When I used to walk down the street in New York City, I styled people. In my mind, I’d cut their hair, help them lose weight, disapprove of their color choices, and just retool them overall. My mind was so busy, judgmental, and arrogant. Except one day, I noticed it. I stopped and questioned my behavior. And, at that moment, I could hear it. I realized how incredibly embarrassing, let alone shallow, it was of me. It woke me up to how much was going on in my mind that I wasn’t conducting.
At that moment, I decided that I was never going to allow my mind to run amok like that again. Instead, if my mind needed something to do on that walk, I would give it something better to do. From then on, whenever I walked the streets of New York, I let myself only think about my business, my clients, new ideas, and where and what I wanted to teach. I used my time and mind for value and fun, period.
When you start to figure out what you’re doing with that mind of yours or, better yet, what it is doing with you, you can have control over what you actually want to do with it, hopefully something more useful and inspiring than what we’re doing with it now.

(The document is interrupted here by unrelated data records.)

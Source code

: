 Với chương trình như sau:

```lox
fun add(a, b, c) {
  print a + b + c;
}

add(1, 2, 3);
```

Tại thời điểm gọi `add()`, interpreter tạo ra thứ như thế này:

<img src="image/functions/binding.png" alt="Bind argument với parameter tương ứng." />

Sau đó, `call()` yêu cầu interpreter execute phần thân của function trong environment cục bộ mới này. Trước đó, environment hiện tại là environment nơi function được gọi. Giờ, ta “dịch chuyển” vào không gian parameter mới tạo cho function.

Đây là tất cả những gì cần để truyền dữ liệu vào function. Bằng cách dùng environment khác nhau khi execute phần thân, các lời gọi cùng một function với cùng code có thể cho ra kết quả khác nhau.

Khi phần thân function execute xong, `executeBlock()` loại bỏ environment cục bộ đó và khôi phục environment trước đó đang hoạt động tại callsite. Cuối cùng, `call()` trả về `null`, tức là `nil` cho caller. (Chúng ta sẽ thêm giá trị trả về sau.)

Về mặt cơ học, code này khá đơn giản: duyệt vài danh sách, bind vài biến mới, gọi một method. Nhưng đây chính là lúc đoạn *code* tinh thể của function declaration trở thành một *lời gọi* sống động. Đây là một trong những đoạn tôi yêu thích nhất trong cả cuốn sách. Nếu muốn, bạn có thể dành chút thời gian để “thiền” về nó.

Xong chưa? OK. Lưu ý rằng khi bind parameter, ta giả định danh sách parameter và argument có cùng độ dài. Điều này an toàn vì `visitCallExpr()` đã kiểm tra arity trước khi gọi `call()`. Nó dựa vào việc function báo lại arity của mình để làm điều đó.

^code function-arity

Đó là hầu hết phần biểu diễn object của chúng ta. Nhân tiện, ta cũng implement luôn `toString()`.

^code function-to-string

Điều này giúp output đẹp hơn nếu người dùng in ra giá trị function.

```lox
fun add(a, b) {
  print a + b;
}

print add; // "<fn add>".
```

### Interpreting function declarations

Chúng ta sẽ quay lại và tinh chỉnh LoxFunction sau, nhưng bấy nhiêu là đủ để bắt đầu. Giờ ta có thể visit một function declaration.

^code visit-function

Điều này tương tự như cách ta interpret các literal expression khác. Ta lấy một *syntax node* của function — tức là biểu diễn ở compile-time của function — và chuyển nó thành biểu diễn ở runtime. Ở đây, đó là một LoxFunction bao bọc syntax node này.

Sure, this notion of just giving your mind something better to think about may sound a bit trite to your dubious doubter, but stopping yourself long enough to hear yourself, to figure out how to tell yourself to (in the nicest of ways) shut up, and to replace those very thoughts with whatever you want to be thinking about is truly life-altering.
Here are five basic steps to reclaim your mind. Don’t knock it until you try it, but do try it until you master it.
1. Observe it.
The first thing you are going to do is start paying attention to your thoughts. You’re going to start to use a thought log and write down what you’re thinking in the language in which you are actually speaking to yourself. Let’s say one of the areas you are working on is your relationship with your body. You are now going to make sure when you hear yourself talking to yourself about your body, particularly when you’re looking in a mirror, when you’re getting dressed, when you’re shopping or avoiding shopping. When you are looking at a menu, what do you say to yourself? Listen and write it down.
2. Name it.
Decide which thought patterns you want to eliminate. You’ll start to see that you are constantly talking to yourself about one particular thing, and it’s negative, and it makes you feel bad. Find your negative thought patterns that are not aligned with your dreams, and name that thought pattern. Make sure you figure out the right name for that negative thought train you get on and the pattern so that you can hear it the minute it leaves the station.
3. Stop it.
The minute you hear that particular thought pattern, you’re going to roll up your sleeves and deal with stopping it. You’re going to figure out that you can, trite as it may seem, actually tell yourself to think about something else. Because you have let your inner dialogue run wild in certain areas of your life, you have no idea that if all of a sudden you no longer tolerated its tantrum, you could put your foot down and change it. You can stop its rant, decide the game of chicken is over, and call the shots. It’s that simple. I dare you to do it. Your dream implores you. The best ways to stop your negative thoughts are to either confess them to someone out loud or make a consequence for yourself for engaging in those thoughts.
4. Replace it.
Decide which thoughts you actually want to cultivate instead of your current ones, making sure they align with your dreams. As simple as this, too, may sound, I promise it works. You are in charge of what you want to be thinking about; you just haven’t been. You sublet your mind to your brat, chicken, and weather reporter. The worst tenants ever. And just as it takes time and patience to kick bad tenants out, this, too, is going to take some time. The three squatters have been living there for years, so hire your dreams a good attorney (your higher self)!
5. Implement it.
Direct your new thought patterns, ensuring that you are thinking—hello!—about what you want to be thinking about. So let’s say your dream is to fall madly in love and find your soul mate. Instead of entertaining negative thoughts in your mind about how “dry” your city is or how unlucky you are or how you missed the (nonexistent) boat, start instead imagining your trip together to Bali, his or her hand in yours, the ring on your finger, etc. Start getting your mind to quiet down and do what youwant it to, replacing the bratty, cowardly, and self-sabotaging old thoughts with new, bold, and dreamy ones. If you follow the five steps above, you will take back your mind.